━━ Information
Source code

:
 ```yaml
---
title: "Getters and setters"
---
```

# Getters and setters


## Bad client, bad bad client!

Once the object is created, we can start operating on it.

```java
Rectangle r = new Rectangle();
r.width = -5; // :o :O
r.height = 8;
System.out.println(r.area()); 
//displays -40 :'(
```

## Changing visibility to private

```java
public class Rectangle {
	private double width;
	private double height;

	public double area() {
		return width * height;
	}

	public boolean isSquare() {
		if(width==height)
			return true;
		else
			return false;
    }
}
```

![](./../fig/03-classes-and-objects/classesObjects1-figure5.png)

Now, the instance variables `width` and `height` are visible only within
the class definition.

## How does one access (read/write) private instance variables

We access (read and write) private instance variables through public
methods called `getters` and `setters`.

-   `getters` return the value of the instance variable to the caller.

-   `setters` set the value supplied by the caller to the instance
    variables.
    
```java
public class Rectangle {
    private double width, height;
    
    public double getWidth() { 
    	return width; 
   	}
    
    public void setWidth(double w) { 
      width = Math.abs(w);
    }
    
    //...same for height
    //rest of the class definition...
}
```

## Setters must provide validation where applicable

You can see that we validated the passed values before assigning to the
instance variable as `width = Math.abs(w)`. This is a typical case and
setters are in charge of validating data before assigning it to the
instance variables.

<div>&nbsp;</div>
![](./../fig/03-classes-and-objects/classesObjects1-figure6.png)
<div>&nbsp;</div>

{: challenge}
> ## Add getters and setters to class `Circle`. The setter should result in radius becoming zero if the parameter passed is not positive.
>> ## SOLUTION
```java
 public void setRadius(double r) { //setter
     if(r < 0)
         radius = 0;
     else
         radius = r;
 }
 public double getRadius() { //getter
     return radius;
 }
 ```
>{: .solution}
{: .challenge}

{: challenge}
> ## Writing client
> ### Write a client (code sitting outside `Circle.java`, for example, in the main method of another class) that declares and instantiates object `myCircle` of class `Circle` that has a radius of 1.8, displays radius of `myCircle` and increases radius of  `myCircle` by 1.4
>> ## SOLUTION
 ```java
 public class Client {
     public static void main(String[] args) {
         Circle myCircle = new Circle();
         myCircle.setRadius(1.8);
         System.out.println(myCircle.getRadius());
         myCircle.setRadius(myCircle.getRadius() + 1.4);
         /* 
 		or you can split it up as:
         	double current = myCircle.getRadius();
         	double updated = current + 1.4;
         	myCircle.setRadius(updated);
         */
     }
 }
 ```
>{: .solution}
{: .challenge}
━━━━
Exercise – Make a verbatim copy of every entry shown above.

Written response –
Source code

:
 ```yaml
---
title: "Getters and setters"
---
```

# Getters and setters


## Bad client, bad bad client!

Once the object is created, we can start operating on it.

```java
Rectangle r = new Rectangle();
r.width = -5; // :o :O
r.height = 8;
System.out.println(r.area()); 
//displays -40 :'(
```

## Changing visibility to private

```java
public class Rectangle {
	private double width;
	private double height;

	public double area() {
		return width * height;
	}

	public boolean isSquare() {
		if(width==height)
			return true;
		else
			return false;
    }
}
```

![](./../fig/03-classes-and-objects/classesObjects1-figure5.png)

Now, the instance variables `width` and `height` are visible only within
the class definition.

## How does one access (read/write) private instance variables

We access (read and write) private instance variables through public
methods called `getters` and `setters`.

-   `getters` return the value of the instance variable to the caller.

-   `setters` set the value supplied by the caller to the instance
    variables.
    
```java
public class Rectangle {
    private double width, height;
    
    public double getWidth() { 
    	return width; 
   	}
    
    public void setWidth(double w) { 
      width = Math.abs(w);
    }
    
    //...same for height
    //rest of the class definition...
}
```

## Setters must provide validation where applicable

You can see that we validated the passed values before assigning to the
instance variable as `width = Math.abs(w)`. This is a typical case and
setters are in charge of validating data before assigning it to the
instance variables.

<div>&nbsp;</div>
![](./../fig/03-classes-and-objects/classesObjects1-figure6.png)
<div>&nbsp;</div>

{: challenge}
> ## Add getters and setters to class `Circle`. The setter should result in radius becoming zero if the parameter passed is not positive.
>> ## SOLUTION
```java
 public void setRadius(double r) { //setter
     if(r < 0)
         radius = 0;
     else
         radius = r;
 }
 public double getRadius() { //getter
     return radius;
 }
 ```
>{: .solution}
{: .challenge}

{: challenge}
> ## Writing client
> ### Write a client (code sitting outside `Circle.java`, for example, in the main method of another class) that declares and instantiates object `myCircle` of class `Circle` that has a radius of 1.8, displays radius of `myCircle` and increases radius of  `myCircle` by 1.4
>> ## SOLUTION
 ```java
 public class Client {
     public static void main(String[] args) {
         Circle myCircle = new Circle();
         myCircle.setRadius(1.8);
         System.out.println(myCircle.getRadius());
         myCircle.setRadius(myCircle.getRadius() + 1.4);
         /* 
 		or you can split it up as:
         	double current = myCircle.getRadius();
         	double updated = current + 1.4;
         	myCircle.setRadius(updated);
         */
     }
 }
 ```
>{: .solution}
{: .challenge}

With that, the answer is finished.